WHAT THE TASK ASKS: Your response must be made up of each line in the data below that contains the string "Validity".

AVAILABLE RECORDS:
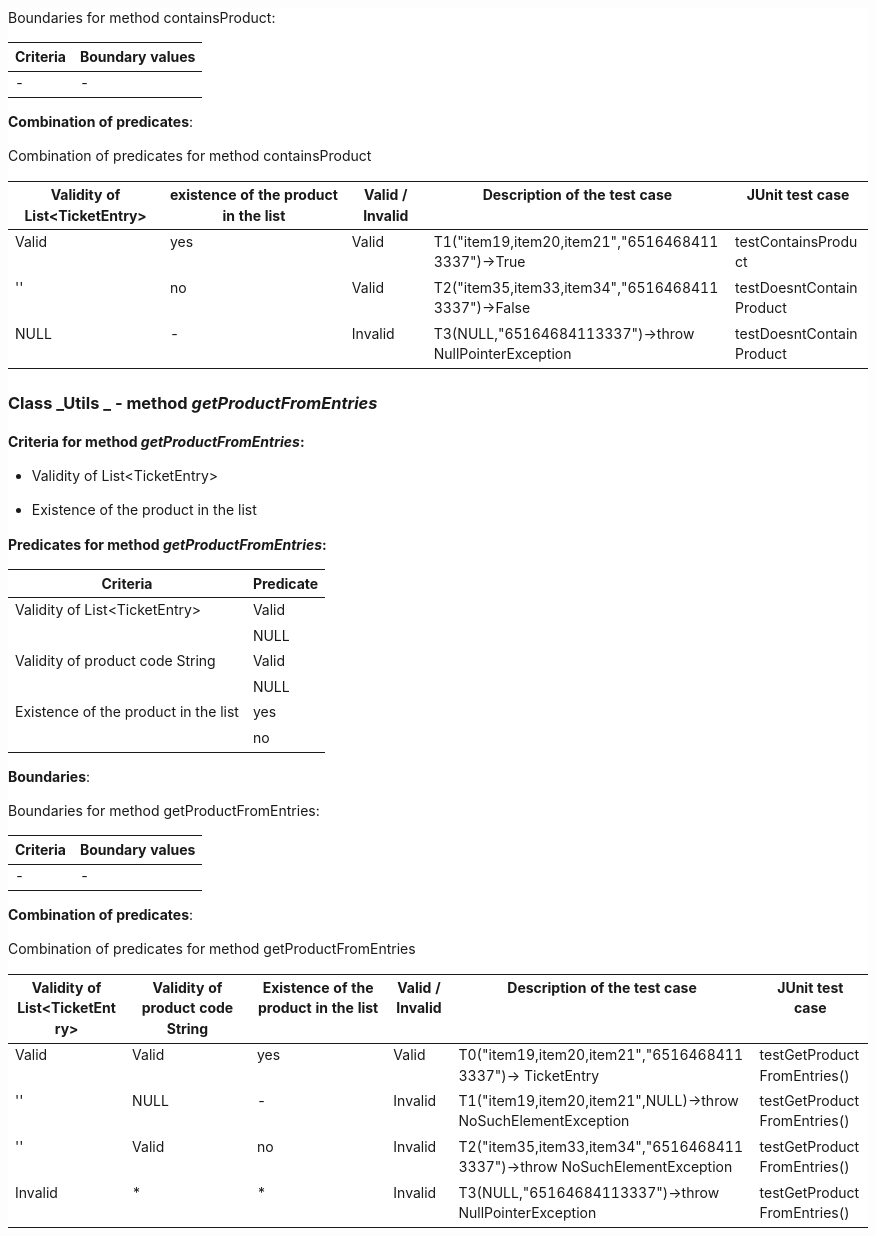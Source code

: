 Boundaries for method containsProduct:

| Criteria | Boundary values |
| -------- | --------------- |
| -        | -               |

**Combination of predicates**:

Combination of predicates for method containsProduct

| Validity of List\<TicketEntry> | existence of the product in the list | Valid / Invalid | Description of the test case                          | JUnit test case          |
| ------------------------------ | ------------------------------------ | --------------- | ----------------------------------------------------- | ------------------------ |
| Valid                          | yes                                  | Valid           | T1("item19,item20,item21","65164684113337")->True     | testContainsProduct      |
| ''                             | no                                   | Valid           | T2("item35,item33,item34","65164684113337")->False    | testDoesntContainProduct |
| NULL                           | -                                    | Invalid         | T3(NULL,"65164684113337")->throw NullPointerException | testDoesntContainProduct |

### **Class _Utils _ - method _getProductFromEntries_**

**Criteria for method _getProductFromEntries_:**

- Validity of List\<TicketEntry>

- Existence of the product in the list

**Predicates for method _getProductFromEntries_:**

| Criteria                             | Predicate |
| ------------------------------------ | --------- |
| Validity of List\<TicketEntry>       | Valid     |
|                                      | NULL      |
| Validity of product code String      | Valid     |
|                                      | NULL      |
| Existence of the product in the list | yes       |
|                                      | no        |

**Boundaries**:

Boundaries for method getProductFromEntries:

| Criteria | Boundary values |
| -------- | --------------- |
| -        | -               |

**Combination of predicates**:

Combination of predicates for method getProductFromEntries

| Validity of List\<TicketEntry> | Validity of product code String | Existence of the product in the list | Valid / Invalid | Description of the test case                                              | JUnit test case             |
| ------------------------------ | ------------------------------- | ------------------------------------ | --------------- | ------------------------------------------------------------------------- | --------------------------- |
| Valid                          | Valid                           | yes                                  | Valid           | T0("item19,item20,item21","65164684113337")-> TicketEntry                 | testGetProductFromEntries() |
| ''                             | NULL                            | -                                    | Invalid         | T1("item19,item20,item21",NULL)->throw NoSuchElementException             | testGetProductFromEntries() |
| ''                             | Valid                           | no                                   | Invalid         | T2("item35,item33,item34","65164684113337")->throw NoSuchElementException | testGetProductFromEntries() |
| Invalid                        | \*                              | \*                                   | Invalid         | T3(NULL,"65164684113337")->throw NullPointerException                     | testGetProductFromEntries() |
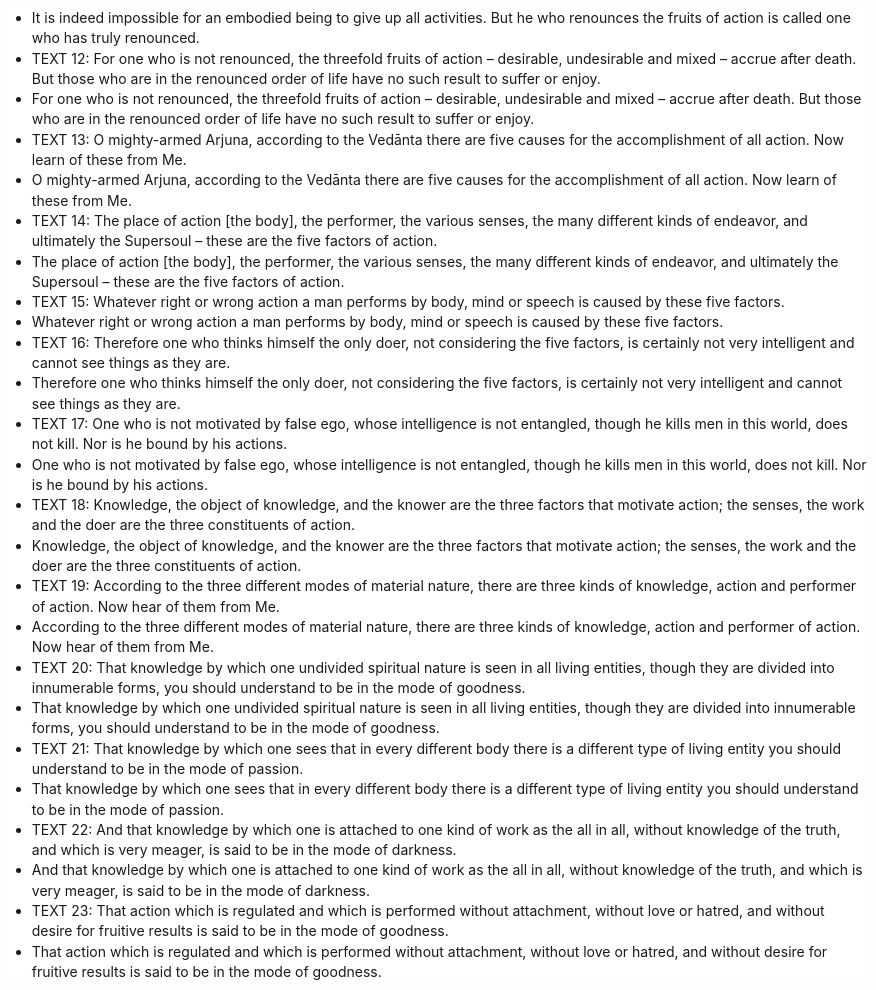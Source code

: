 - It is indeed impossible for an embodied being to give up all activities. But he who renounces the fruits of action is called one who has truly renounced.
- TEXT 12:
            For one who is not renounced, the threefold fruits of action – desirable, undesirable and mixed – accrue after death. But those who are in the renounced order of life have no such result to suffer or enjoy.
- For one who is not renounced, the threefold fruits of action – desirable, undesirable and mixed – accrue after death. But those who are in the renounced order of life have no such result to suffer or enjoy.
- TEXT 13:
            O mighty-armed Arjuna, according to the Vedānta there are five causes for the accomplishment of all action. Now learn of these from Me.
- O mighty-armed Arjuna, according to the Vedānta there are five causes for the accomplishment of all action. Now learn of these from Me.
- TEXT 14:
            The place of action [the body], the performer, the various senses, the many different kinds of endeavor, and ultimately the Supersoul – these are the five factors of action.
- The place of action [the body], the performer, the various senses, the many different kinds of endeavor, and ultimately the Supersoul – these are the five factors of action.
- TEXT 15:
            Whatever right or wrong action a man performs by body, mind or speech is caused by these five factors.
- Whatever right or wrong action a man performs by body, mind or speech is caused by these five factors.
- TEXT 16:
            Therefore one who thinks himself the only doer, not considering the five factors, is certainly not very intelligent and cannot see things as they are.
- Therefore one who thinks himself the only doer, not considering the five factors, is certainly not very intelligent and cannot see things as they are.
- TEXT 17:
            One who is not motivated by false ego, whose intelligence is not entangled, though he kills men in this world, does not kill. Nor is he bound by his actions.
- One who is not motivated by false ego, whose intelligence is not entangled, though he kills men in this world, does not kill. Nor is he bound by his actions.
- TEXT 18:
            Knowledge, the object of knowledge, and the knower are the three factors that motivate action; the senses, the work and the doer are the three constituents of action.
- Knowledge, the object of knowledge, and the knower are the three factors that motivate action; the senses, the work and the doer are the three constituents of action.
- TEXT 19:
            According to the three different modes of material nature, there are three kinds of knowledge, action and performer of action. Now hear of them from Me.
- According to the three different modes of material nature, there are three kinds of knowledge, action and performer of action. Now hear of them from Me.
- TEXT 20:
            That knowledge by which one undivided spiritual nature is seen in all living entities, though they are divided into innumerable forms, you should understand to be in the mode of goodness.
- That knowledge by which one undivided spiritual nature is seen in all living entities, though they are divided into innumerable forms, you should understand to be in the mode of goodness.
- TEXT 21:
            That knowledge by which one sees that in every different body there is a different type of living entity you should understand to be in the mode of passion.
- That knowledge by which one sees that in every different body there is a different type of living entity you should understand to be in the mode of passion.
- TEXT 22:
            And that knowledge by which one is attached to one kind of work as the all in all, without knowledge of the truth, and which is very meager, is said to be in the mode of darkness.
- And that knowledge by which one is attached to one kind of work as the all in all, without knowledge of the truth, and which is very meager, is said to be in the mode of darkness.
- TEXT 23:
            That action which is regulated and which is performed without attachment, without love or hatred, and without desire for fruitive results is said to be in the mode of goodness.
- That action which is regulated and which is performed without attachment, without love or hatred, and without desire for fruitive results is said to be in the mode of goodness.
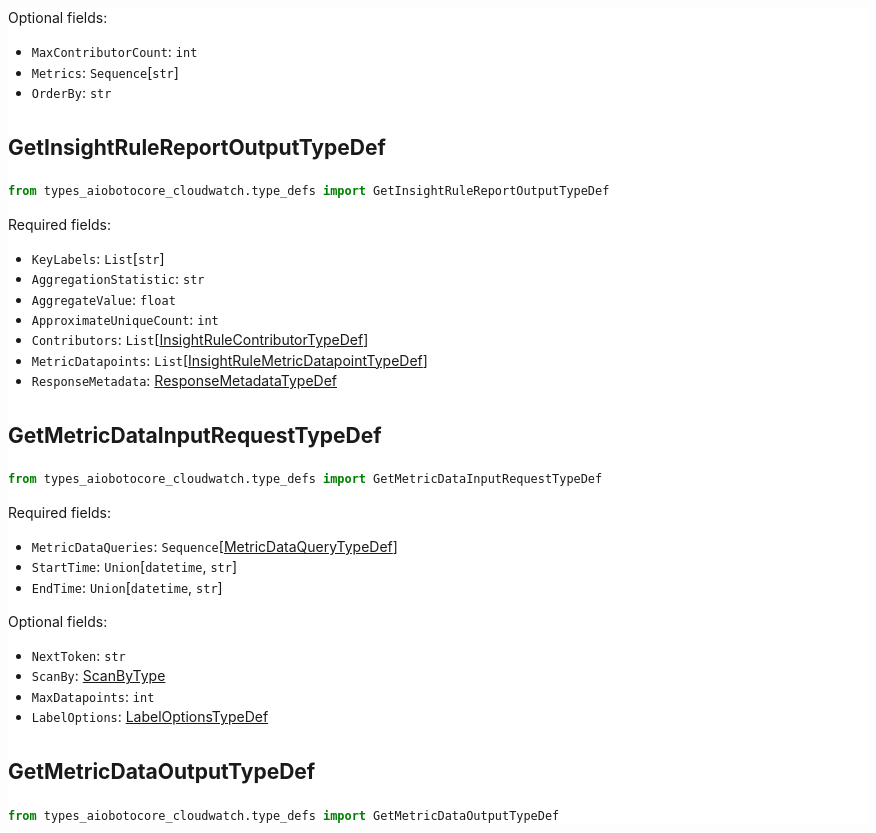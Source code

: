 Optional fields:

- `MaxContributorCount`: `int`
- `Metrics`: `Sequence`\[`str`\]
- `OrderBy`: `str`

<a id="getinsightrulereportoutputtypedef"></a>

## GetInsightRuleReportOutputTypeDef

```python
from types_aiobotocore_cloudwatch.type_defs import GetInsightRuleReportOutputTypeDef
```

Required fields:

- `KeyLabels`: `List`\[`str`\]
- `AggregationStatistic`: `str`
- `AggregateValue`: `float`
- `ApproximateUniqueCount`: `int`
- `Contributors`:
  `List`\[[InsightRuleContributorTypeDef](./type_defs.md#insightrulecontributortypedef)\]
- `MetricDatapoints`:
  `List`\[[InsightRuleMetricDatapointTypeDef](./type_defs.md#insightrulemetricdatapointtypedef)\]
- `ResponseMetadata`:
  [ResponseMetadataTypeDef](./type_defs.md#responsemetadatatypedef)

<a id="getmetricdatainputrequesttypedef"></a>

## GetMetricDataInputRequestTypeDef

```python
from types_aiobotocore_cloudwatch.type_defs import GetMetricDataInputRequestTypeDef
```

Required fields:

- `MetricDataQueries`:
  `Sequence`\[[MetricDataQueryTypeDef](./type_defs.md#metricdataquerytypedef)\]
- `StartTime`: `Union`\[`datetime`, `str`\]
- `EndTime`: `Union`\[`datetime`, `str`\]

Optional fields:

- `NextToken`: `str`
- `ScanBy`: [ScanByType](./literals.md#scanbytype)
- `MaxDatapoints`: `int`
- `LabelOptions`: [LabelOptionsTypeDef](./type_defs.md#labeloptionstypedef)

<a id="getmetricdataoutputtypedef"></a>

## GetMetricDataOutputTypeDef

```python
from types_aiobotocore_cloudwatch.type_defs import GetMetricDataOutputTypeDef
```
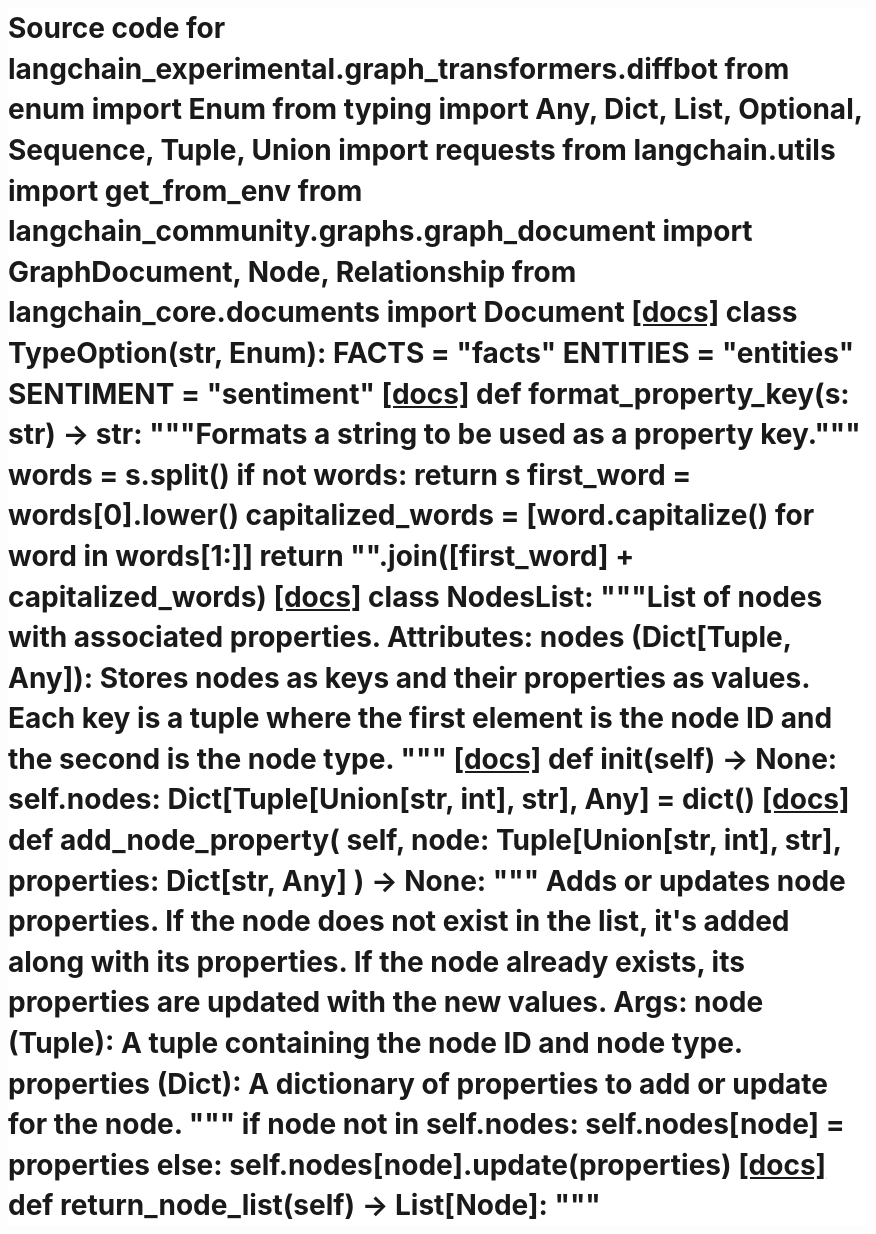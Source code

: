 # Source code for langchain\_experimental.graph\_transformers.diffbot               from enum import Enum     from typing import Any, Dict, List, Optional, Sequence, Tuple, Union          import requests     from langchain.utils import get_from_env     from langchain_community.graphs.graph_document import GraphDocument, Node, Relationship     from langchain_core.documents import Document                              [[docs]](https://python.langchain.com/api_reference/experimental/graph_transformers/langchain_experimental.graph_transformers.diffbot.TypeOption.html#langchain_experimental.graph_transformers.diffbot.TypeOption)     class TypeOption(str, Enum):         FACTS = "facts"         ENTITIES = "entities"         SENTIMENT = "sentiment"                                             [[docs]](https://python.langchain.com/api_reference/experimental/graph_transformers/langchain_experimental.graph_transformers.diffbot.format_property_key.html#langchain_experimental.graph_transformers.diffbot.format_property_key)     def format_property_key(s: str) -> str:         """Formats a string to be used as a property key."""              words = s.split()         if not words:             return s         first_word = words[0].lower()         capitalized_words = [word.capitalize() for word in words[1:]]         return "".join([first_word] + capitalized_words)                                             [[docs]](https://python.langchain.com/api_reference/experimental/graph_transformers/langchain_experimental.graph_transformers.diffbot.NodesList.html#langchain_experimental.graph_transformers.diffbot.NodesList)     class NodesList:         """List of nodes with associated properties.              Attributes:             nodes (Dict[Tuple, Any]): Stores nodes as keys and their properties as values.                 Each key is a tuple where the first element is the                 node ID and the second is the node type.         """                         [[docs]](https://python.langchain.com/api_reference/experimental/graph_transformers/langchain_experimental.graph_transformers.diffbot.NodesList.html#langchain_experimental.graph_transformers.diffbot.NodesList.__init__)         def __init__(self) -> None:             self.nodes: Dict[Tuple[Union[str, int], str], Any] = dict()                                        [[docs]](https://python.langchain.com/api_reference/experimental/graph_transformers/langchain_experimental.graph_transformers.diffbot.NodesList.html#langchain_experimental.graph_transformers.diffbot.NodesList.add_node_property)         def add_node_property(             self, node: Tuple[Union[str, int], str], properties: Dict[str, Any]         ) -> None:             """             Adds or updates node properties.                  If the node does not exist in the list, it's added along with its properties.             If the node already exists, its properties are updated with the new values.                  Args:                 node (Tuple): A tuple containing the node ID and node type.                 properties (Dict): A dictionary of properties to add or update for the node.             """             if node not in self.nodes:                 self.nodes[node] = properties             else:                 self.nodes[node].update(properties)                                        [[docs]](https://python.langchain.com/api_reference/experimental/graph_transformers/langchain_experimental.graph_transformers.diffbot.NodesList.html#langchain_experimental.graph_transformers.diffbot.NodesList.return_node_list)         def return_node_list(self) -> List[Node]:             """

REPLY TO THE TASK:
| Validity of List\<TicketEntry> | existence of the product in the list | Valid / Invalid | Description of the test case                          | JUnit test case          |
- Validity of List\<TicketEntry>
| Validity of List\<TicketEntry>       | Valid     |
| Validity of product code String      | Valid     |
| Validity of List\<TicketEntry> | Validity of product code String | Existence of the product in the list | Valid / Invalid | Description of the test case                                              | JUnit test case             |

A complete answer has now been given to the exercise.